Ms Celine Mercier1, Joane Elleouet1, Loretta Garrett1, Steve A Wakelin1
1Scion, Rotorua, Aotearoa New Zealand
Biography:
Celine Mercier is a bioinformatian specialized in the development of new software for biological problems. She has been a bioinformatician at Scion since 2021. Before Scion, during her PhD at the LECA (Alpine ecology lab) in Grenoble, she worked on methodological developments for environmental DNA data analysis, developing various software for sequence and metadata handling.
Abstract:
The size of microbial genomes can provide important insights into evolutionary and ecological processes influencing both microbial species, and the environments in which they inhabit. The shedding of unnecessary genetic elements and their associated biosynthetic pathways, for example, is a common phenomenon observed in species with high degree of host symbiosis. Genome size can be used as a key trait in microbial communities to provide insights spanning niche size, co-evolution, adaption, and metabolic flexibility of the microbiomes present, but also for the characterisation of the abiotic and biotic environments in which they inhabit. Using the increased prevalence of whole-genome information for all organisms, we have developed an R package, genomesizeR, that allows the inference of genome size, based on taxonomic information and available genome data from the National Center for Biotechnology Information (NCBI). GenomesizeR accepts as input the formats commonly used in environmental DNA analyses. The package offers three different methods for genome size prediction: a Bayesian linear hierarchical model, a frequentist linear mixed-effects model, and a weighted mean method.
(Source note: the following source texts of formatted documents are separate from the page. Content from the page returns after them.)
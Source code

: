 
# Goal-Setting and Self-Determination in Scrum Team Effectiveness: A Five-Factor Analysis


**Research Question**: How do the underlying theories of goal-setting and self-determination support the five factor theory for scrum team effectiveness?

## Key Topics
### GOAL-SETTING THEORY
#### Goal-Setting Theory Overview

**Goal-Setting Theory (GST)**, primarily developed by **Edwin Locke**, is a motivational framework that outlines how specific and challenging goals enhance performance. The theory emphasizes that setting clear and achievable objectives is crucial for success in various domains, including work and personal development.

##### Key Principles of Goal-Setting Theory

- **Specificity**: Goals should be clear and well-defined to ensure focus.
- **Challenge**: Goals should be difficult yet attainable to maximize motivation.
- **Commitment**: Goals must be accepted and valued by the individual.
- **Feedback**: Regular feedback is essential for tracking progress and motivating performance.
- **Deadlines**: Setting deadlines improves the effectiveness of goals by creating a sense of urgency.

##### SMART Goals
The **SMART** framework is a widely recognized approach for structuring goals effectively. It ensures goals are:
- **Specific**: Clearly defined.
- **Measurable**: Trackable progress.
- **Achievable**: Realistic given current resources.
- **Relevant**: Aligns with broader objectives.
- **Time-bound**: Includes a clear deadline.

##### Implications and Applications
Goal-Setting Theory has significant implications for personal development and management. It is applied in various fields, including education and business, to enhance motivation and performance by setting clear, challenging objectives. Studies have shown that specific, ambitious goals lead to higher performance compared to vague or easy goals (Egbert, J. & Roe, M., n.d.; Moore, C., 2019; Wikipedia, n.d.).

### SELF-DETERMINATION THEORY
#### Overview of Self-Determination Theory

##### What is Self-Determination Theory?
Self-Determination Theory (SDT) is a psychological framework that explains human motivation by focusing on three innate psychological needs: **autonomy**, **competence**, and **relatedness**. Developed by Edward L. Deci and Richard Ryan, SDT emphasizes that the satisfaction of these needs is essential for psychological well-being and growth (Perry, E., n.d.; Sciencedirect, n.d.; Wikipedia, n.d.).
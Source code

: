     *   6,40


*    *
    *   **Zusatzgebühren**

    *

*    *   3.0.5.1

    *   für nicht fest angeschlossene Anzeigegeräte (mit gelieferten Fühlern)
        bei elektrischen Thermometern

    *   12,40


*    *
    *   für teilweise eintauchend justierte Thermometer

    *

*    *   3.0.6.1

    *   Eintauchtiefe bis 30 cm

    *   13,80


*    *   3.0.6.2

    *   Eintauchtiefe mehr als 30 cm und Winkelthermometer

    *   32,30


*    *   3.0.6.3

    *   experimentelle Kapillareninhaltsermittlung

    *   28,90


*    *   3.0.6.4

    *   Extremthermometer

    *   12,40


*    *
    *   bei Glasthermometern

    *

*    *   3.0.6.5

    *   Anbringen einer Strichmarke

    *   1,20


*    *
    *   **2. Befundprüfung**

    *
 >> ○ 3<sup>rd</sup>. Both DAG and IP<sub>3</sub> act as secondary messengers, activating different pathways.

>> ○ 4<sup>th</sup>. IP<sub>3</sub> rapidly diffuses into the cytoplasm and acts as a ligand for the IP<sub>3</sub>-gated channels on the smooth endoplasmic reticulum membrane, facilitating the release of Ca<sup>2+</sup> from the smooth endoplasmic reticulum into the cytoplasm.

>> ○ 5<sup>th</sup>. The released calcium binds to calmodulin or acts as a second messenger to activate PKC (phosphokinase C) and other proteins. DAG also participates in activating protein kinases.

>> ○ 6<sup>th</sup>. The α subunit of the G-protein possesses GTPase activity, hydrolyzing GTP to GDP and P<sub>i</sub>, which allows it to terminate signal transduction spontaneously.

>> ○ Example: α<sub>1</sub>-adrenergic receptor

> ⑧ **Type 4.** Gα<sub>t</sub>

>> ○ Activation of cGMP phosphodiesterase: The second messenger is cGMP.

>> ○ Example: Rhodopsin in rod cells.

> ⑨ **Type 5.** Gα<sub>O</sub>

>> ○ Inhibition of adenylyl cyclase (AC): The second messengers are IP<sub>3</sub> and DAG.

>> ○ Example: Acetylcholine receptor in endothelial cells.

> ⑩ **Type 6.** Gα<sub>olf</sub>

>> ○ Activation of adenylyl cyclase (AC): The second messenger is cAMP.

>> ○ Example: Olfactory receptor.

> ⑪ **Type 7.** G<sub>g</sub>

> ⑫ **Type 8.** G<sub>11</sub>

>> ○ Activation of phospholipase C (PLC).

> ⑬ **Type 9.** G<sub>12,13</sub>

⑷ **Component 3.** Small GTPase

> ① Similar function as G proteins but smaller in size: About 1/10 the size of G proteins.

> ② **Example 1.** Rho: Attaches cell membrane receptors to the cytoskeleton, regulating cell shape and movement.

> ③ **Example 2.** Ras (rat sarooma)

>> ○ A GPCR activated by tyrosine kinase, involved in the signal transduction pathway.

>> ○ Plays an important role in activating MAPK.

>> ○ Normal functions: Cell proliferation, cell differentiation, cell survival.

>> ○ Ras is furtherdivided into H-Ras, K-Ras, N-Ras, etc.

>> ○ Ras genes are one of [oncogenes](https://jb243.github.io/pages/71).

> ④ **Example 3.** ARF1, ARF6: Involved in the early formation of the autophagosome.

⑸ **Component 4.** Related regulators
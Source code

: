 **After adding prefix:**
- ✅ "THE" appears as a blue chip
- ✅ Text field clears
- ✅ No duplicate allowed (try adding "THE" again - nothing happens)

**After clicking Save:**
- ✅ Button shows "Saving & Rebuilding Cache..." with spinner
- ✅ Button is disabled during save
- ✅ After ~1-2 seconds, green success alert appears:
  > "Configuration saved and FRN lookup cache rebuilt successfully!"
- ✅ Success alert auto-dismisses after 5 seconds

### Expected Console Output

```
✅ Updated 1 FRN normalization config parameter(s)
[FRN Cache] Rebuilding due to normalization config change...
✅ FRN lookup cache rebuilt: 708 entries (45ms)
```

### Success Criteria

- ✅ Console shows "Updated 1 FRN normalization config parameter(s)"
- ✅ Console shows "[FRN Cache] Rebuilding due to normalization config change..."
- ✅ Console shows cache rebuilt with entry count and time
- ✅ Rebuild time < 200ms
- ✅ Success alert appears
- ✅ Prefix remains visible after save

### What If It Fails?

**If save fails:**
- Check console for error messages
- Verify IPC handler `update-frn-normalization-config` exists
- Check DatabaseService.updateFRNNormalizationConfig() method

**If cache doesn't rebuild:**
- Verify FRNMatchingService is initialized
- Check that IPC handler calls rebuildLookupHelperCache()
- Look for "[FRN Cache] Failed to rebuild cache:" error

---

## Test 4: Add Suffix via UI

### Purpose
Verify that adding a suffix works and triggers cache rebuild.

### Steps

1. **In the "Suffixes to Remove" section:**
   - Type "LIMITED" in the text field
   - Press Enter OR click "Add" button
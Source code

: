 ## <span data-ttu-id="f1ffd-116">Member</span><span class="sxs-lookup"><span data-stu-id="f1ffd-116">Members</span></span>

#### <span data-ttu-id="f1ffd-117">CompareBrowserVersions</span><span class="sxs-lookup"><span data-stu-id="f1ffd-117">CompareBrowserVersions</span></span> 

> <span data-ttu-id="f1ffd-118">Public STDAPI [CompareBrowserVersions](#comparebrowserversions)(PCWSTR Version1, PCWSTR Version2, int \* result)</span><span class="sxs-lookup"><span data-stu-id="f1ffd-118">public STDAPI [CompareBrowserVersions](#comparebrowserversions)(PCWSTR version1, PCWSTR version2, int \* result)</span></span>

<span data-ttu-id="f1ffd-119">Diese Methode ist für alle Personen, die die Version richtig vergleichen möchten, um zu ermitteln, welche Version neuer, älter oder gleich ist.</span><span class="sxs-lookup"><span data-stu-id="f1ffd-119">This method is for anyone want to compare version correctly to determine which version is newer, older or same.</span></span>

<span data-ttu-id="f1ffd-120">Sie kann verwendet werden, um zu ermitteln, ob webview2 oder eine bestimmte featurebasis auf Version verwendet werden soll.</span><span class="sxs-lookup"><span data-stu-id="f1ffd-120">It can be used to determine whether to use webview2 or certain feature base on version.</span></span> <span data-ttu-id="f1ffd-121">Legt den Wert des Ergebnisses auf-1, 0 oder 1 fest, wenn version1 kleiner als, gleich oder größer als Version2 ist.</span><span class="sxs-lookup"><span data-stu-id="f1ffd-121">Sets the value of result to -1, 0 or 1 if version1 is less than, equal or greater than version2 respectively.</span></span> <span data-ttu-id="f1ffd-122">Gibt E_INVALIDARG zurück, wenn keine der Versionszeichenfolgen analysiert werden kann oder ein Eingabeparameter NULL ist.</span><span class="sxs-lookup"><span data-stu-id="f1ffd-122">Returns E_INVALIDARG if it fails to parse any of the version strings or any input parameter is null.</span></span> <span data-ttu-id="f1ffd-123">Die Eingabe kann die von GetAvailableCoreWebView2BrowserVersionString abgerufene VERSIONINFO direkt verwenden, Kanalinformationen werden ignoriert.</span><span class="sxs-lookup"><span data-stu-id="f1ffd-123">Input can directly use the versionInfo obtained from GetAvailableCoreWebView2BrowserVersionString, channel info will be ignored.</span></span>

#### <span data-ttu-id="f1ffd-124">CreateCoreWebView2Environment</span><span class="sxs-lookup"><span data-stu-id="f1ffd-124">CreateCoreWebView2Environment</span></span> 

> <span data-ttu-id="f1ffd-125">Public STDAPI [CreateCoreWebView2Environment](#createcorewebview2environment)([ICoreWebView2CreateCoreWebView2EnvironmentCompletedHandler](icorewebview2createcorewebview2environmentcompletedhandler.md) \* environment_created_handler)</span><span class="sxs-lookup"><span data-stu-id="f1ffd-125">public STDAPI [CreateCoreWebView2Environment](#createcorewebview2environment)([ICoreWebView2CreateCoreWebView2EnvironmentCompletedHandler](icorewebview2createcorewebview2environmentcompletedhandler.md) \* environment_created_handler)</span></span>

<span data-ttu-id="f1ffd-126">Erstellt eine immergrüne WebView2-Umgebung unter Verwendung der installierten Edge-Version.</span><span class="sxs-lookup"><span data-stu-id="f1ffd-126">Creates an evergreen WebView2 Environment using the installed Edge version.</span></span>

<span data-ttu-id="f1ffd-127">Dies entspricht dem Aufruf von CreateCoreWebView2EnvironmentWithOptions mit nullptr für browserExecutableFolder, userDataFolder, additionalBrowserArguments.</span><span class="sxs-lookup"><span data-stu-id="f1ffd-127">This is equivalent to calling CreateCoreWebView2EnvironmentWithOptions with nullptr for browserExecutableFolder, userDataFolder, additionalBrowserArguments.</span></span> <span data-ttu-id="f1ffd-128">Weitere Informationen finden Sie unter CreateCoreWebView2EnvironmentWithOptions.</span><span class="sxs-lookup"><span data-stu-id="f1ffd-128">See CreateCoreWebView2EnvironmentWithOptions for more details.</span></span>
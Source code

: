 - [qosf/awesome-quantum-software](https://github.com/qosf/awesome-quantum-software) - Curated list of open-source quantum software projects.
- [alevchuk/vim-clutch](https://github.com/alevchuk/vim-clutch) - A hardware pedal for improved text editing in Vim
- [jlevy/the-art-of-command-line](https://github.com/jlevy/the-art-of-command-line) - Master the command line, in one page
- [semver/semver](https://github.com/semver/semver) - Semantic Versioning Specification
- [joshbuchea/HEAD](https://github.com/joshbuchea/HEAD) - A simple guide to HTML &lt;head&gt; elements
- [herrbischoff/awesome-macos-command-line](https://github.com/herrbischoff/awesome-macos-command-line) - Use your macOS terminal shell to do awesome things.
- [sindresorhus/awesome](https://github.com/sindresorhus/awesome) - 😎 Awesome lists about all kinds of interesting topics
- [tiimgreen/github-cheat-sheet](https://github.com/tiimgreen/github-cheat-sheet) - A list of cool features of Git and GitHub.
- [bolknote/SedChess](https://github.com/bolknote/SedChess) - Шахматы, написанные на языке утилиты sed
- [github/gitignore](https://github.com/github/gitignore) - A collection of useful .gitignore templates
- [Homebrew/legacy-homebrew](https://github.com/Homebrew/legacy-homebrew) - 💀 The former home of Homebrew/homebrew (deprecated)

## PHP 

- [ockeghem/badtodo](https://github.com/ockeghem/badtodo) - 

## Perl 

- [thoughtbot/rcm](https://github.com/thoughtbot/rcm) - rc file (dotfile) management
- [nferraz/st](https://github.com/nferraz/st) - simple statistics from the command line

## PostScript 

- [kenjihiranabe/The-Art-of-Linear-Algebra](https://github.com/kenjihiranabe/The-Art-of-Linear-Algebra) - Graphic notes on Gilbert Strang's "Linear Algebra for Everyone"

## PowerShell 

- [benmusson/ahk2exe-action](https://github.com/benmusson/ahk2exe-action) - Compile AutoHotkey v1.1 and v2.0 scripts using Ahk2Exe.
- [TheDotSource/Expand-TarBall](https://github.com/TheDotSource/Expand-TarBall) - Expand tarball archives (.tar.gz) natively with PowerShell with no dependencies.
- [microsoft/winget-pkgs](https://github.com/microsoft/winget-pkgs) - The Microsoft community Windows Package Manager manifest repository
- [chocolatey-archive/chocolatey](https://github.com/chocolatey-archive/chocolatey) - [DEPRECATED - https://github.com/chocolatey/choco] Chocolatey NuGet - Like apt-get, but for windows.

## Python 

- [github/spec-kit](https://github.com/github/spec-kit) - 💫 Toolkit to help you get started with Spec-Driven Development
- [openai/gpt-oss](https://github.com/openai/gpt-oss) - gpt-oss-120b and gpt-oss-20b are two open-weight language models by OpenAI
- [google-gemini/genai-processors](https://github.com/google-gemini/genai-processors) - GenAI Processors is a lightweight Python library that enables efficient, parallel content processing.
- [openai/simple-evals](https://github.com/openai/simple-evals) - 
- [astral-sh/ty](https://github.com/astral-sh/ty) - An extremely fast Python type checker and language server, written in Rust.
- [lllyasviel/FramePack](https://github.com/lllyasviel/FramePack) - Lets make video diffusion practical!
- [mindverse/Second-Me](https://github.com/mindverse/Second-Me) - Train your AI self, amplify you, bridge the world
The applicability of each method varies: the Bayesian method outputs predictions for any taxon that is recognised in the NCBI taxonomy, whereas the other methods are more constrained. GenomesizeR estimates the genome size of each query, with a confidence interval on the estimation. Several plotting functions also provide different ways to visualise the genome size patterns, taking into account sample information.